» **Your instructions**
Nothing in the data should be altered when it is repeated in full.

» **Data shown**
=== Section Start ===

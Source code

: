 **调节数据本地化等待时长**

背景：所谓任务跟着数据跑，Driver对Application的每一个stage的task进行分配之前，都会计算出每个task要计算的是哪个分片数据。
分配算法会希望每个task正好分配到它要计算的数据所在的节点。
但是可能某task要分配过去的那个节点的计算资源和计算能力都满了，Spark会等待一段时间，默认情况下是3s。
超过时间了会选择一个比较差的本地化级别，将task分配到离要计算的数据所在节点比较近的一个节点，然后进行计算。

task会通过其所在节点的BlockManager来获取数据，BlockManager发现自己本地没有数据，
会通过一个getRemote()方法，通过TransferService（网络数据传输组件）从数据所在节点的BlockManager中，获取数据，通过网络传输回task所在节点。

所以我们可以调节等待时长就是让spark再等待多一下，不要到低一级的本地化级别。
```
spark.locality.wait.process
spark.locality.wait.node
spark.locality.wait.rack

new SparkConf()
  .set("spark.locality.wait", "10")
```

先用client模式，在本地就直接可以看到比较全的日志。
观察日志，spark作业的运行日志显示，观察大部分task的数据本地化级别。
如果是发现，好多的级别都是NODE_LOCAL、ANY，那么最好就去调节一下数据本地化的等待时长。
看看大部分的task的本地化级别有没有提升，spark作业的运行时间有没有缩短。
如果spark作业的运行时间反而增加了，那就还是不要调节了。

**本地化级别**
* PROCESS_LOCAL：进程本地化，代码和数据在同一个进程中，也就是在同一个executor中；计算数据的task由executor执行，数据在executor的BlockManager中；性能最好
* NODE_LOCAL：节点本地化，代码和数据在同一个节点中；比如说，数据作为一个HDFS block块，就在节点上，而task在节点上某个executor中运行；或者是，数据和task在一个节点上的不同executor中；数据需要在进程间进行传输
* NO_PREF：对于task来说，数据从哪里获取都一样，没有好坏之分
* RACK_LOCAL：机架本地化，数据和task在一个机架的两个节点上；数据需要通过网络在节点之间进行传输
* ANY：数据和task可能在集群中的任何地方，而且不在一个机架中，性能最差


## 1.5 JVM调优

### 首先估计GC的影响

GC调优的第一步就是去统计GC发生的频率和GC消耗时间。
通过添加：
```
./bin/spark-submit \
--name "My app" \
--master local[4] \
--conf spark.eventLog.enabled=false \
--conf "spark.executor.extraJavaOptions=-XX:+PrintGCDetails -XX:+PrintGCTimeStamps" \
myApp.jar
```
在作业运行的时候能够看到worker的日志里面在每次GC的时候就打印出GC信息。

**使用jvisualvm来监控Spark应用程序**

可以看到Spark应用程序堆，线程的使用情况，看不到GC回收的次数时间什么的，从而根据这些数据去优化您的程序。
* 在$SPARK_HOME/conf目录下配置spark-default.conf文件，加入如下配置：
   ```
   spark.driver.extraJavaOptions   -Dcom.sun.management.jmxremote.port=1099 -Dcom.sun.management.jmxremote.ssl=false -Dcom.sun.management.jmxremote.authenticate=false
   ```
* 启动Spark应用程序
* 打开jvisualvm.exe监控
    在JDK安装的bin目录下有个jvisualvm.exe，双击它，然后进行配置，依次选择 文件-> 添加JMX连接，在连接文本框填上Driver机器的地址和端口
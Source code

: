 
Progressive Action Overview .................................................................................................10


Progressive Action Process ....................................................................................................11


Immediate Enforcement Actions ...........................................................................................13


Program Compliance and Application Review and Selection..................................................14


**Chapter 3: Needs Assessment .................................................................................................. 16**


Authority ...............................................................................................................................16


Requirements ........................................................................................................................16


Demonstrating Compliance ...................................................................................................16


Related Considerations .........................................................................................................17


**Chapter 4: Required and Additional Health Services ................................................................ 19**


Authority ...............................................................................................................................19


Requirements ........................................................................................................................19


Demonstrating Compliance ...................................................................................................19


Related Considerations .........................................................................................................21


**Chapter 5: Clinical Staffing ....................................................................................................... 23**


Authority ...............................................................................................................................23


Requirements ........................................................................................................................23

=== Section End ===

» **Solution to the exercise**
Source code

: **调节数据本地化等待时长**

背景：所谓任务跟着数据跑，Driver对Application的每一个stage的task进行分配之前，都会计算出每个task要计算的是哪个分片数据。
分配算法会希望每个task正好分配到它要计算的数据所在的节点。
但是可能某task要分配过去的那个节点的计算资源和计算能力都满了，Spark会等待一段时间，默认情况下是3s。
超过时间了会选择一个比较差的本地化级别，将task分配到离要计算的数据所在节点比较近的一个节点，然后进行计算。

task会通过其所在节点的BlockManager来获取数据，BlockManager发现自己本地没有数据，
会通过一个getRemote()方法，通过TransferService（网络数据传输组件）从数据所在节点的BlockManager中，获取数据，通过网络传输回task所在节点。

所以我们可以调节等待时长就是让spark再等待多一下，不要到低一级的本地化级别。
```
spark.locality.wait.process
spark.locality.wait.node
spark.locality.wait.rack

new SparkConf()
  .set("spark.locality.wait", "10")
```

先用client模式，在本地就直接可以看到比较全的日志。
观察日志，spark作业的运行日志显示，观察大部分task的数据本地化级别。
如果是发现，好多的级别都是NODE_LOCAL、ANY，那么最好就去调节一下数据本地化的等待时长。
看看大部分的task的本地化级别有没有提升，spark作业的运行时间有没有缩短。
如果spark作业的运行时间反而增加了，那就还是不要调节了。

**本地化级别**
* PROCESS_LOCAL：进程本地化，代码和数据在同一个进程中，也就是在同一个executor中；计算数据的task由executor执行，数据在executor的BlockManager中；性能最好
* NODE_LOCAL：节点本地化，代码和数据在同一个节点中；比如说，数据作为一个HDFS block块，就在节点上，而task在节点上某个executor中运行；或者是，数据和task在一个节点上的不同executor中；数据需要在进程间进行传输
* NO_PREF：对于task来说，数据从哪里获取都一样，没有好坏之分
* RACK_LOCAL：机架本地化，数据和task在一个机架的两个节点上；数据需要通过网络在节点之间进行传输
* ANY：数据和task可能在集群中的任何地方，而且不在一个机架中，性能最差


## 1.5 JVM调优

### 首先估计GC的影响

GC调优的第一步就是去统计GC发生的频率和GC消耗时间。
通过添加：
```
./bin/spark-submit \
--name "My app" \
--master local[4] \
--conf spark.eventLog.enabled=false \
--conf "spark.executor.extraJavaOptions=-XX:+PrintGCDetails -XX:+PrintGCTimeStamps" \
myApp.jar
```
在作业运行的时候能够看到worker的日志里面在每次GC的时候就打印出GC信息。

**使用jvisualvm来监控Spark应用程序**

可以看到Spark应用程序堆，线程的使用情况，看不到GC回收的次数时间什么的，从而根据这些数据去优化您的程序。
* 在$SPARK_HOME/conf目录下配置spark-default.conf文件，加入如下配置：
   ```
   spark.driver.extraJavaOptions   -Dcom.sun.management.jmxremote.port=1099 -Dcom.sun.management.jmxremote.ssl=false -Dcom.sun.management.jmxremote.authenticate=false
   ```
* 启动Spark应用程序
* 打开jvisualvm.exe监控
    在JDK安装的bin目录下有个jvisualvm.exe，双击它，然后进行配置，依次选择 文件-> 添加JMX连接，在连接文本框填上Driver机器的地址和端口
Source code

: 
Progressive Action Overview .................................................................................................10


Progressive Action Process ....................................................................................................11


Immediate Enforcement Actions ...........................................................................................13


Program Compliance and Application Review and Selection..................................................14


**Chapter 3: Needs Assessment .................................................................................................. 16**


Authority ...............................................................................................................................16


Requirements ........................................................................................................................16


Demonstrating Compliance ...................................................................................................16


Related Considerations .........................................................................................................17


**Chapter 4: Required and Additional Health Services ................................................................ 19**


Authority ...............................................................................................................................19


Requirements ........................................................................................................................19


Demonstrating Compliance ...................................................................................................19


Related Considerations .........................................................................................................21


**Chapter 5: Clinical Staffing ....................................................................................................... 23**


Authority ...............................................................................................................................23


Requirements ........................................................................................................................23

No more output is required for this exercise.